* AIM OF THE TASK *
Scan the records that follow, and whenever a line has the word "Design", copy it.

(SOURCE MATERIAL)

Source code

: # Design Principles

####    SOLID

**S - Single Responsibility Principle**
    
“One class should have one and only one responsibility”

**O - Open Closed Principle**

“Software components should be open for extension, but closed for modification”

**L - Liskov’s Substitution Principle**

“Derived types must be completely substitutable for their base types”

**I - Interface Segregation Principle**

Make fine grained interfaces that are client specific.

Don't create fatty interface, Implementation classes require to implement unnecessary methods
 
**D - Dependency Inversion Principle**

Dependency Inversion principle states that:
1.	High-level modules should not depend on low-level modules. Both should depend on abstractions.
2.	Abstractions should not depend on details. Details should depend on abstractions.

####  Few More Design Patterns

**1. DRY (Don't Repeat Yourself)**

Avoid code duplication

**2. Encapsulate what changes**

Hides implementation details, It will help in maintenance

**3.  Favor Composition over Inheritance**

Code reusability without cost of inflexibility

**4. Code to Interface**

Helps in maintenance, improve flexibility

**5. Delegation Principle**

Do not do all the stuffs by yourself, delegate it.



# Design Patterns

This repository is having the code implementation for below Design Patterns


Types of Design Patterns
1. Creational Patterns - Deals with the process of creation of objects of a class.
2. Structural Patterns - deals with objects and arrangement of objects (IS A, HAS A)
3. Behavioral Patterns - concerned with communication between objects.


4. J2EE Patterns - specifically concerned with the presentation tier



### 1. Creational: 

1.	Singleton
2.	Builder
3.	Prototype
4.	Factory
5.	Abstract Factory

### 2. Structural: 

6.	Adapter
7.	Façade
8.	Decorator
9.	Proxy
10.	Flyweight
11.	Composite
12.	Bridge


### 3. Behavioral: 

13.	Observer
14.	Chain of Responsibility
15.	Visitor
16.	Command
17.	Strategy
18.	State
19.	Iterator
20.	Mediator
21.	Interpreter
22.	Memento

(End SOURCE MATERIAL)

* FINISHED EXERCISE *
: # Design Principles
####  Few More Design Patterns
# Design Patterns
This repository is having the code implementation for below Design Patterns
Types of Design Patterns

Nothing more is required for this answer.